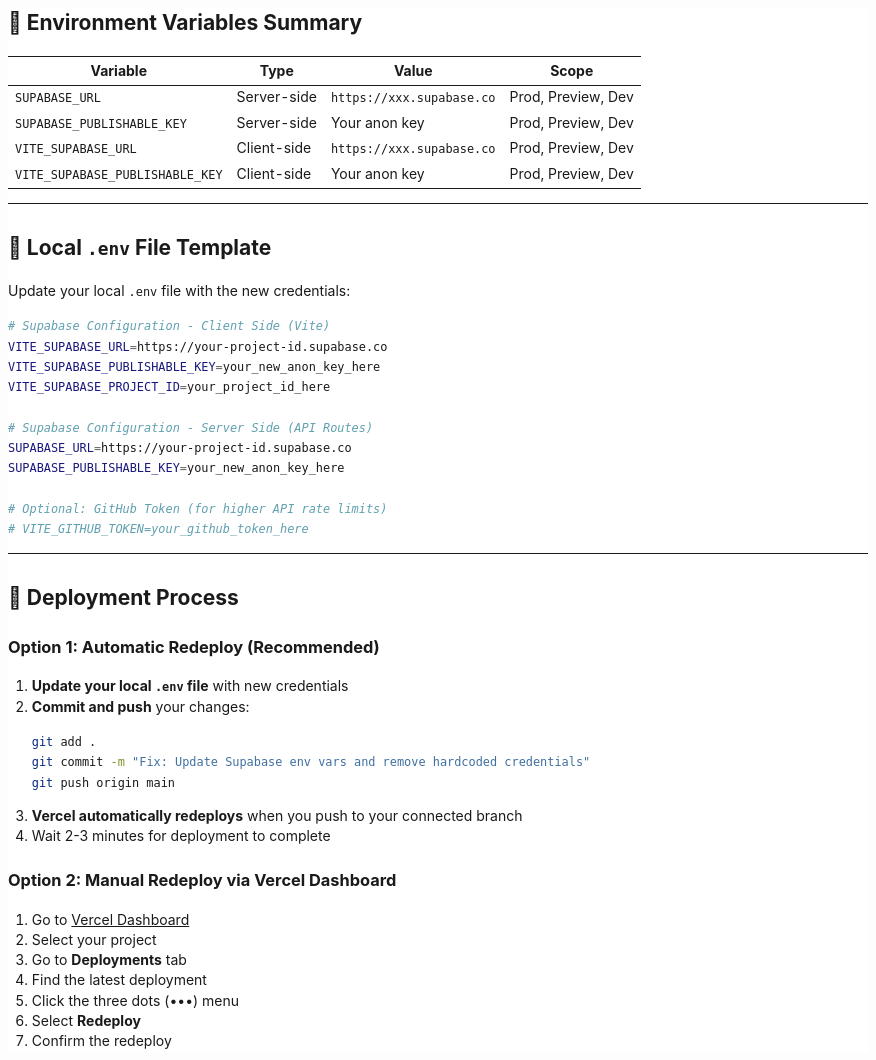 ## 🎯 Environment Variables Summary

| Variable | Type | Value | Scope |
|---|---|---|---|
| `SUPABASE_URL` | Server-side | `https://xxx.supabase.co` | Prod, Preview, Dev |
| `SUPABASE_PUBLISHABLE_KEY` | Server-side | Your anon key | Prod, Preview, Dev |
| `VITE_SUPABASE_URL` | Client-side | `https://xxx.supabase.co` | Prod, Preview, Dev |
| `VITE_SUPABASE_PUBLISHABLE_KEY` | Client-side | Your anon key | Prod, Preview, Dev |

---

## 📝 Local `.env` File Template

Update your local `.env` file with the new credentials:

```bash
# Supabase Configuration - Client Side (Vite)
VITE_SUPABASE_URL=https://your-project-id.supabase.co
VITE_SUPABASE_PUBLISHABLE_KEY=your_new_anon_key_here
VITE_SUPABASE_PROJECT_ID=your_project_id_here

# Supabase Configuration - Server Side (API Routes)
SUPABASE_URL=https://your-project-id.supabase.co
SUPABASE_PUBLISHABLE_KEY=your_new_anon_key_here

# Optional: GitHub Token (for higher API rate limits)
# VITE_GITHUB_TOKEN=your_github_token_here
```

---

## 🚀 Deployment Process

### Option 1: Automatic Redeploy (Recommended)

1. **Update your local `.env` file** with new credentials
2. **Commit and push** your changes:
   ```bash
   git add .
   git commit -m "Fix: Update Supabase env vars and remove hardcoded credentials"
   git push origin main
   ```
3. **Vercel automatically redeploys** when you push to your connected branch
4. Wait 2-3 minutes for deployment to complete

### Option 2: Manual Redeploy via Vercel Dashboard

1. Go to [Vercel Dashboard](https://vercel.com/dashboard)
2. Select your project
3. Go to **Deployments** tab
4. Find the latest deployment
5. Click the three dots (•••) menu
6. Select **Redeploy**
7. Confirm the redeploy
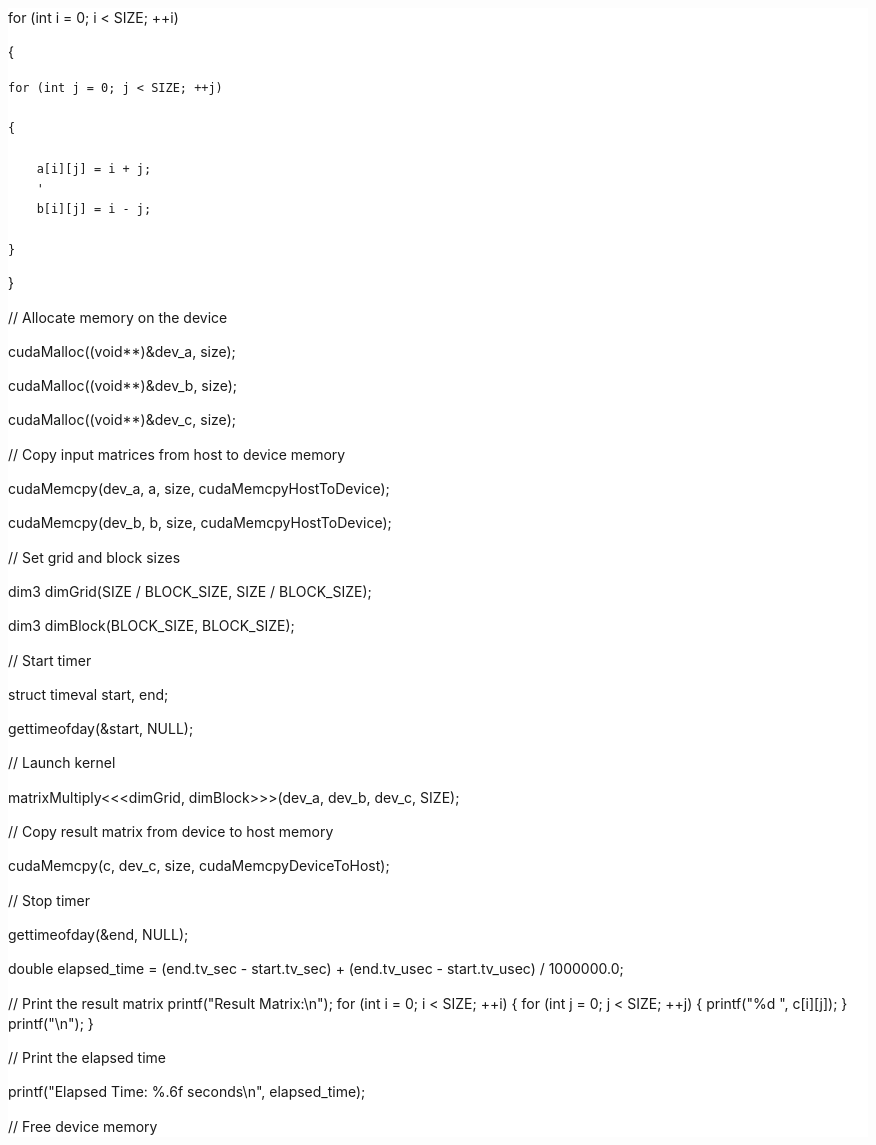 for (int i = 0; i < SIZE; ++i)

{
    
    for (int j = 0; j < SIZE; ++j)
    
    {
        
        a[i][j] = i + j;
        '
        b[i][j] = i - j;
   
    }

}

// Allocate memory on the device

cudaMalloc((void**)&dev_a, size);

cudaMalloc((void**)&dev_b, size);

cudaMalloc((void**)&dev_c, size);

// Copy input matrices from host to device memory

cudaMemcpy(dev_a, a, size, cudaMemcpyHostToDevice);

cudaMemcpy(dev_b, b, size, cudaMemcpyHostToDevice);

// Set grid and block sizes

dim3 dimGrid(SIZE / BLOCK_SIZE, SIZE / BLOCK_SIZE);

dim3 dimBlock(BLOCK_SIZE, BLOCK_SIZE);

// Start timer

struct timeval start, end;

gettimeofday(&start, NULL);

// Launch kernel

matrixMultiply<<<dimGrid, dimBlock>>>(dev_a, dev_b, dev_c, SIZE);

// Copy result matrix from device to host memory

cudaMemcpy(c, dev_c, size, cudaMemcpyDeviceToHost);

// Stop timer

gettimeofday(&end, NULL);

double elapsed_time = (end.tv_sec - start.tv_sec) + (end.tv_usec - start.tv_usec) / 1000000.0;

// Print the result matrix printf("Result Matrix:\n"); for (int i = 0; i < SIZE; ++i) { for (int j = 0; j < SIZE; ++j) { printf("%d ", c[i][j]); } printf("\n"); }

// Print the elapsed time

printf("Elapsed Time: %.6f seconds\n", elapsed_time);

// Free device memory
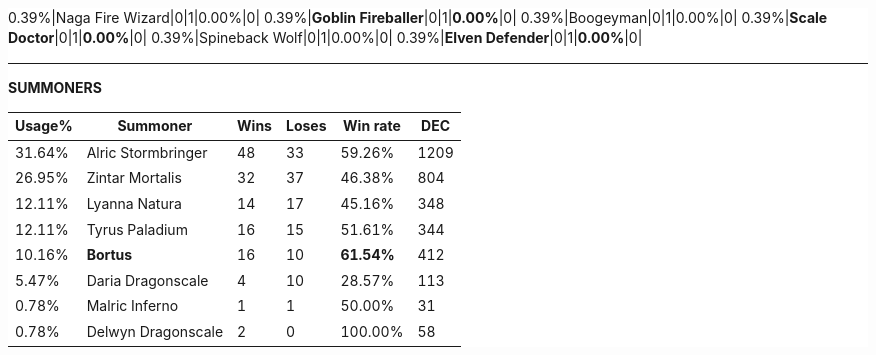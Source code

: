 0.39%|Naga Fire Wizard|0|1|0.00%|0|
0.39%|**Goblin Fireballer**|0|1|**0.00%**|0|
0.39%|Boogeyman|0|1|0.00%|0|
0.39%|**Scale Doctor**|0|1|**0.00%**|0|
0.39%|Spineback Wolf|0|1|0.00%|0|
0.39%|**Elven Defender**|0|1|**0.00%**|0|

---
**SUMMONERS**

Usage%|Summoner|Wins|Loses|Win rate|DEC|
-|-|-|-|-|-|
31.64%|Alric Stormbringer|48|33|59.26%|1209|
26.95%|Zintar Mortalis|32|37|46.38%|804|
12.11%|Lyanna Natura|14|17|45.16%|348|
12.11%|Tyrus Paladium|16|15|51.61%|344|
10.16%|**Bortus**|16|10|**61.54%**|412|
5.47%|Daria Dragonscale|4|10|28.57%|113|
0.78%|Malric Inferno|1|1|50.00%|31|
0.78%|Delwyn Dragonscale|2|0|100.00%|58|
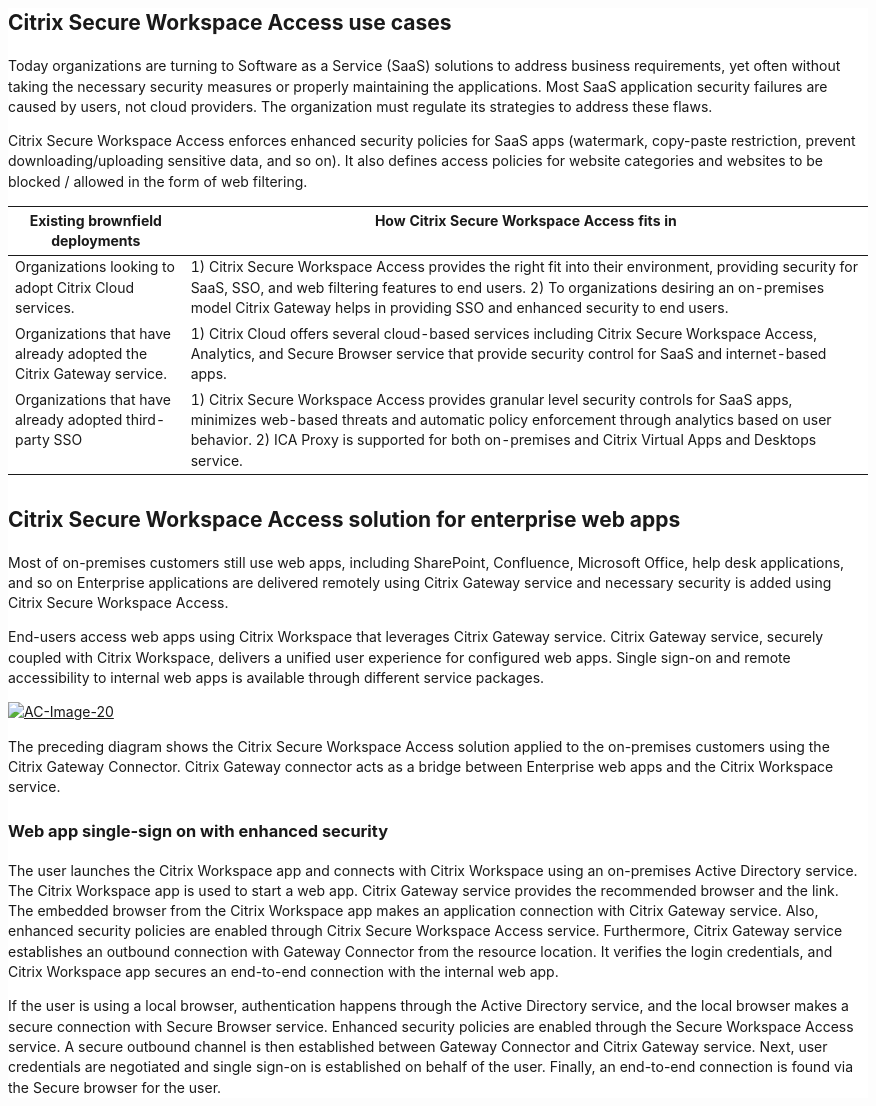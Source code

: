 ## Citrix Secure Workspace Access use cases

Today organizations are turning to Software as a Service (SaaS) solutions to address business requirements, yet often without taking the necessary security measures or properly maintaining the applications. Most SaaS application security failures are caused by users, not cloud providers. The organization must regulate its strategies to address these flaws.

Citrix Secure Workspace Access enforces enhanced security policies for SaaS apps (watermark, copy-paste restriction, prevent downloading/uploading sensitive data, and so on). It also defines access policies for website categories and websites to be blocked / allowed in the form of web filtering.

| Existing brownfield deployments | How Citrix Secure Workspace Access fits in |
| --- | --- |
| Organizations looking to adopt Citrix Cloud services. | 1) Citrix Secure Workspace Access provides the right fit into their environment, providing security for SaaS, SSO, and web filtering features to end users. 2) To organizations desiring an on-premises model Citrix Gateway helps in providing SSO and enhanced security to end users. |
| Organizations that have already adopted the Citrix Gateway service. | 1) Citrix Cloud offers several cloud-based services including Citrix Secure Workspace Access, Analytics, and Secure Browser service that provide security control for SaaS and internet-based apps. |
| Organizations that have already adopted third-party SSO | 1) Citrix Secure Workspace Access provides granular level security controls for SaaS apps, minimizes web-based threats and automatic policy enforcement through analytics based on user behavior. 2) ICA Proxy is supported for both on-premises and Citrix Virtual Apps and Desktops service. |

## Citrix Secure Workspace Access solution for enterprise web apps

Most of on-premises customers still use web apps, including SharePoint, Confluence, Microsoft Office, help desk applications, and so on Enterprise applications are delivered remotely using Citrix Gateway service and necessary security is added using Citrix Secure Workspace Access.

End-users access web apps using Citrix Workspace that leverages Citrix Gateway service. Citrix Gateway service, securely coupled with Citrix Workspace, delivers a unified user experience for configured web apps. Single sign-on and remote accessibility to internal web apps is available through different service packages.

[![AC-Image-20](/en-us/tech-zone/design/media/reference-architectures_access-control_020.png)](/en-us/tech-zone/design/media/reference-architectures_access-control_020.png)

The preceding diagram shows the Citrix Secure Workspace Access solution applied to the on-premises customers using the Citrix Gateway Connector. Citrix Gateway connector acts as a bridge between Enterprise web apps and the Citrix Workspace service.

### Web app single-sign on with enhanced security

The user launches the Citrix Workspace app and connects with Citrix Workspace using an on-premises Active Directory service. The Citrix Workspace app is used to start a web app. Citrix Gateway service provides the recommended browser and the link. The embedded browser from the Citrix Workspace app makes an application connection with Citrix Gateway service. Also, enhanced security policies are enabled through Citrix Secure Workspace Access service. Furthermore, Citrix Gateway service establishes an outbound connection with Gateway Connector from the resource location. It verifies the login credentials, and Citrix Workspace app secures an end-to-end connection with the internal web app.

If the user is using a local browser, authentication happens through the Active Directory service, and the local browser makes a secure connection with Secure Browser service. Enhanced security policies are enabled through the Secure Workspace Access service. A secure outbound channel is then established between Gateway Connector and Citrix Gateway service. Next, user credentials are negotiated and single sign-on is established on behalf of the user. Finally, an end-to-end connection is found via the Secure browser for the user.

------------------------------------

[What you need to do]
Give the lines again word for word, from the start of the records to the line holding "Server-side | Your", both included, and leave out any picture.

[Output for this exercise]
 ## 🎯 Environment Variables Summary

| Variable | Type | Value | Scope |
|---|---|---|---|
| `SUPABASE_URL` | Server-side | `https://xxx.supabase.co` | Prod, Preview, Dev |
| `SUPABASE_PUBLISHABLE_KEY` | Server-side | Your anon key | Prod, Preview, Dev |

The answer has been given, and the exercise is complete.